Ruptures and Windows: A Review of Tereza Riedlbauchová's Paris Notebook (2020, The Visible Spectrum)

I stood on the threshold
below me lay a dead woman
in the shape of the day before
beetles, flies and maggots crawled over her
suddenly from her navel emerged
a huge multicolored butterfly

When I picked up “Paris Notebook,” a bilingual volume from contemporary Czech poet Tereza Riedlbauchová, translated by Stephan Delbos and published as part of “The Visible Spectrum,” an eclectic multi-genre series intending to offer a book a month throughout 2021, my most immediate question was “what exactly makes this a ‘notebook?’” When I put it down again, head-spinning pleasantly, I discovered the answer on the desk beside it—in my own notebook.
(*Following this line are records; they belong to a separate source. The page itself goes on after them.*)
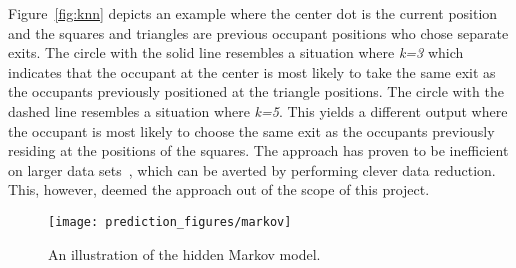 Figure~\ref{fig:knn} depicts an example where the center dot is the current position and the squares and triangles are previous occupant positions who chose separate exits. The circle with the solid line resembles a situation where \emph{k=3} which indicates that the occupant at the center is most likely to take the same exit as the occupants previously positioned at the triangle positions. The circle with the dashed line resembles a situation where \emph{k=5}. This yields a different output where the occupant is most likely to choose the same exit as the occupants previously residing at the positions of the squares. The approach has proven to be inefficient on larger data sets~\cite{bhatia}, which can be averted by performing clever data reduction. This, however, deemed the approach out of the scope of this project.
\begin{figure}
\centering
\texttt{[image: prediction\_figures/markov]}
\caption{An illustration of the hidden Markov model.}
\label{fig:markov}
\end{figure}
No, the answer wasn’t anything I had written down; it was the way my impressions now appeared as scattered snippets of language, scrawled phrases like “images allowed to float,” “no flashy line breaks,” and “window=everything glassy/freestanding/subjective?” with broad white spaces between them and only my memory of the reading experience as their tenuous tether, waiting to be run together into a coherent reading of the book I had been tasked with reviewing. But Riedlbauchová’s new English-language volume is the notebook of a poet, not a critic, and perhaps of the kind of poet who creates by writing down individual lines, each of which contains within itself the whole of a future poem.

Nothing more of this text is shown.